The Skywald Horror-Mood Comics of Archaic Al Hewetson

The Scariest, Nastiest Horror Comics Since EC

By Daniel Tervoort, published Feb 24, 2006
Published Content: 27  Total Views: 18,800  Favorited By: 0 CPs
Rating: 3.0 of 5
Those of us who grew up in the 70s rather than the 50s missed out on those great and gory EC comics that are so hot nowadays on the collectors’ market. Instead of EC we had Skywald comics… an even more graphic and idiosyncratic breed of horror comics.

Skywald published three hardcore horror anthologies since 1970: Nightmare, Psycho and Scream. They started out as pretty standard horror fare for the time: lousy art, predictable stories but always with an eye-popping cover. When the editorship eventually passed on to Al Hewetson, one of the best Skywald writers, the magazines’ popularity saw a sharp increase. The stories became even more graphic in their bloodletting, depicting decapitations, disemboweling and dismemberment of every sort. The stories also became a bit more downbeat… heroes, villains, they ALL seemed to come to bad ends in these stories. Virtue was no guarantee of survival in the end… nor was there a certainty that evil would be vanquished at a story’s conclusion. In each tale it was a toss-up as to who would perish in the most excruciating manner. This uncertainty made the comics more fun than the competing horror magazines with their predictable outcomes.

Hewetson did all he could to embrace the magazines’ fan base, adopting the successful formulas he had picked up from the EC comics of the 50s and the Marvel comics of the 60s. He wrote chatty little editorials for his magazines… initiating readers into a sort of fraternity. He and his chief writers and artists were given bizarre nicknames: Archaic Al Hewetson, Homicidal Herschel Waldman, Paranoiac Pablo Marcos, etc. All of this served to give the books more of a communal feeling… which is why the books are so revered by those who remember them. They were more than just some random collections of monster stories.
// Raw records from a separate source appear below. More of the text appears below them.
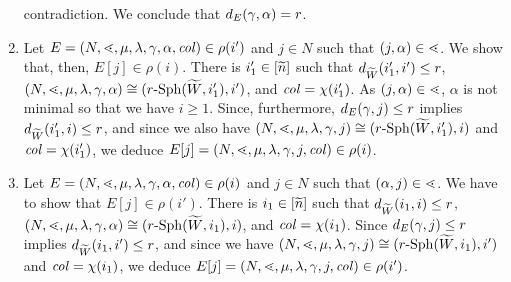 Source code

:\documentclass{LMCS}
\begin{document}
\begin{enumerate}[(1)]
  contradiction. We conclude that $d_E(\gamma,\alpha)=r$.
\item Let $E=(N,\mathord{\lessdot},\mu,\lambda,\gamma,\alpha,\mathit{col}) \in \rho(i')$
  and $j \in N$ such that $(j,\alpha) \in \mathord{\lessdot}$. We show that, then, $E[j]
  \in \rho(i)$. There is $i_1' \in [\widetilde{n}]$ such that $d_{\widetilde{W}}(i_1',i') \le
  r$, $(N,\mathord{\lessdot},\mu,\lambda,\gamma,\alpha) \cong
  (r\text{-}\mathrm{Sph}({\widetilde{W}},i_1'),i')$, and $\mathit{col} = \chi(i_1')$. As $(j,\alpha) \in
  \mathord{\lessdot}$, $\alpha$ is not minimal so that we have $i \ge 1$. Since,
  furthermore, $d_E(\gamma,j) \le r$ implies $d_{\widetilde{W}}(i_1',i) \le
  r$, and since we also have $(N,\mathord{\lessdot},\mu,\lambda,\gamma,j) \cong
  (r\text{-}\mathrm{Sph}({\widetilde{W}},i_1'),i)$ and $\mathit{col} = \chi(i_1')$, we deduce
  $E[j]=(N,\mathord{\lessdot},\mu,\lambda,\gamma,j,\mathit{col}) \in \rho(i)$.
\item Let $E=(N,\mathord{\lessdot},\mu,\lambda,\gamma,\alpha,\mathit{col}) \in \rho(i)$
  and $j \in N$ such that $(\alpha,j) \in \mathord{\lessdot}$. We have to show that
  $E[j] \in \rho(i')$. There is $i_1 \in [\widetilde{n}]$ such that $d_{\widetilde{W}}(i_1,i) \le
  r$, $(N,\mathord{\lessdot},\mu,\lambda,\gamma,\alpha) \cong
  (r\text{-}\mathrm{Sph}({\widetilde{W}},i_1),i)$, and $\mathit{col} = \chi(i_1)$. Since $d_E(\gamma,j)
  \le r$ implies $d_{\widetilde{W}}(i_1,i') \le r$, and since we have
  $(N,\mathord{\lessdot},\mu,\lambda,\gamma,j) \cong (r\text{-}\mathrm{Sph}({\widetilde{W}},i_1),i')$ and
  $\mathit{col} = \chi(i_1)$, we deduce $E[j]=(N,\mathord{\lessdot},\mu,\lambda,\gamma,j,\mathit{col})
  \in \rho(i')$.
\end{enumerate}
\end{document}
This new era of the Skywald titles was dubbed by Hewetson as the “Horror-Mood” and this new phrase was added in bold type to all of Skywald’s subsequent covers.

Takeaways
  • Skywald published three distinctive horror magazines: Nightmare, Psycho and Scream.
  • Skywald's "Horror-Mood" era was mainly the work of editor Al Hewetson.
  • The books featured the talents of Pablo Marcos, Dennis Fujitake, Doug Moench and Gene Day.